Normal total testosterone in reproductive-age women ranges from 15 to 70 ng/dL (0.5 to 2.4 nmol/L). This is approximately 5% of the male range of 300 to 1,000 ng/dL. The reference range varies slightly between laboratories based on the assay used. Free testosterone, the biologically active fraction, is typically 1% to 2% of total testosterone. Levels decline naturally with age, dropping approximately 50% between ages 20 and 40, with further reduction after menopause. Values below 15 ng/dL in a symptomatic woman warrant clinical attention and metabolic evaluation.
Does low testosterone increase heart disease risk in women?

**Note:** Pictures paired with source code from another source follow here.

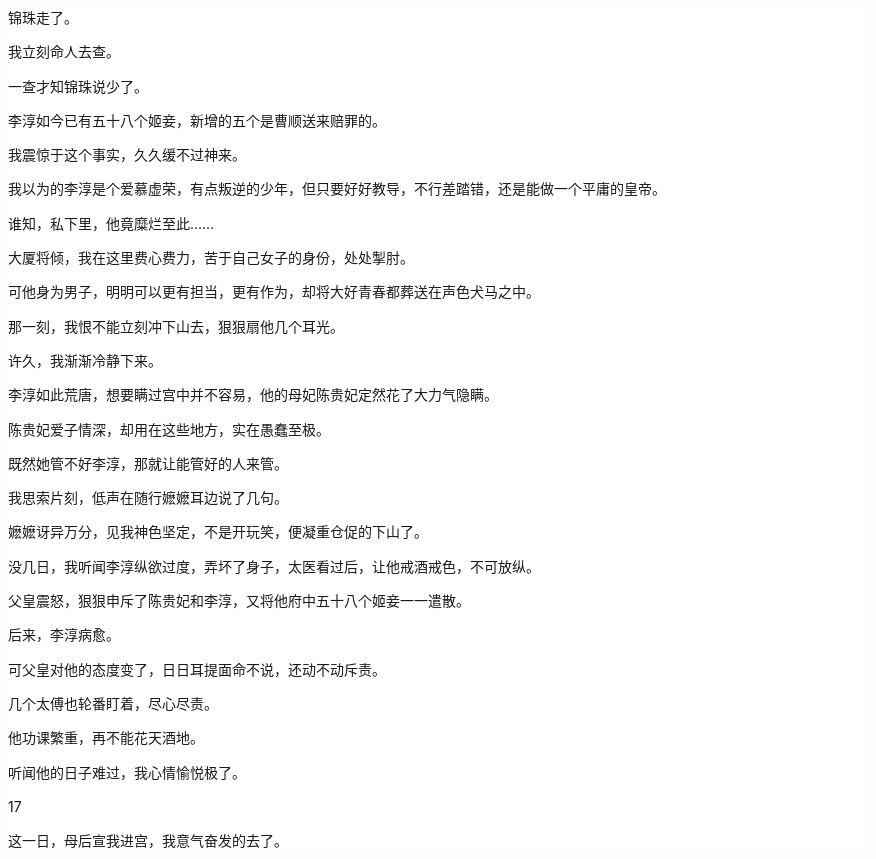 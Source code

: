 锦珠走了。


我立刻命人去查。


一查才知锦珠说少了。


李淳如今已有五十八个姬妾，新增的五个是曹顺送来赔罪的。


我震惊于这个事实，久久缓不过神来。


我以为的李淳是个爱慕虚荣，有点叛逆的少年，但只要好好教导，不行差踏错，还是能做一个平庸的皇帝。


谁知，私下里，他竟糜烂至此……


大厦将倾，我在这里费心费力，苦于自己女子的身份，处处掣肘。


可他身为男子，明明可以更有担当，更有作为，却将大好青春都葬送在声色犬马之中。


那一刻，我恨不能立刻冲下山去，狠狠扇他几个耳光。


许久，我渐渐冷静下来。


李淳如此荒唐，想要瞒过宫中并不容易，他的母妃陈贵妃定然花了大力气隐瞒。


陈贵妃爱子情深，却用在这些地方，实在愚蠢至极。


既然她管不好李淳，那就让能管好的人来管。


我思索片刻，低声在随行嬷嬷耳边说了几句。


嬷嬷讶异万分，见我神色坚定，不是开玩笑，便凝重仓促的下山了。


没几日，我听闻李淳纵欲过度，弄坏了身子，太医看过后，让他戒酒戒色，不可放纵。


父皇震怒，狠狠申斥了陈贵妃和李淳，又将他府中五十八个姬妾一一遣散。


后来，李淳病愈。


可父皇对他的态度变了，日日耳提面命不说，还动不动斥责。


几个太傅也轮番盯着，尽心尽责。


他功课繁重，再不能花天酒地。


听闻他的日子难过，我心情愉悦极了。


17


这一日，母后宣我进宫，我意气奋发的去了。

Observational studies consistently link low testosterone to cardiovascular risk in women. The Women’s Healthy Ageing Project (2022) followed women for 15 years and found those in the lowest testosterone tertile had 2-fold higher risk of acute cardiovascular events. The SWAN study found low free testosterone associated with 1.7-fold higher odds of metabolic syndrome. The mechanism involves increased visceral fat, insulin resistance, lower HDL, and higher triglycerides. However, no randomized trial has tested whether testosterone replacement prevents cardiovascular events in women. The association is strong; causation remains unproven.
Should women take testosterone for heart health?
Current evidence does not support testosterone therapy specifically for cardiovascular protection in women. The 2019 Global Consensus Position Statement and 2024 Endocrine Society guidelines recommend testosterone only for hypoactive sexual desire disorder in postmenopausal women, using transdermal formulations at physiologic doses. While low testosterone correlates with cardiovascular risk, we lack randomized trial data showing treatment reduces that risk. Addressing the metabolic dysfunction accompanying low testosterone through diet, exercise, and weight management has proven cardiovascular benefit and should be prioritized.
What happens to testosterone after surgical menopause?
Bilateral oophorectomy causes immediate 50% reduction in circulating testosterone because the ovaries produce approximately half of a woman’s testosterone. The adrenal glands continue their contribution but cannot compensate for the ovarian loss. This abrupt decline differs from natural menopause, where testosterone falls more gradually and the ovaries continue producing small amounts even after estrogen production ceases. Women who undergo oophorectomy before natural menopause experience the most profound testosterone deficit, and this may accelerate metabolic dysfunction and cardiovascular risk.
Are testosterone pellets safe for women?
The 2019 Global Consensus Position Statement specifically recommends against testosterone pellets in women. Pellets deliver unpredictable doses that cannot be adjusted once implanted. Studies show pellets frequently produce supraphysiologic testosterone levels, sometimes exceeding the normal female range by 2 to 4 times. Elevated testosterone can cause irreversible side effects including voice deepening, clitoral enlargement, and male-pattern hair loss. Transdermal testosterone (cream or gel) allows precise dosing, easy adjustment, and stable blood levels within the physiologic female range. If testosterone therapy is indicated, transdermal formulation is the evidence-based choice.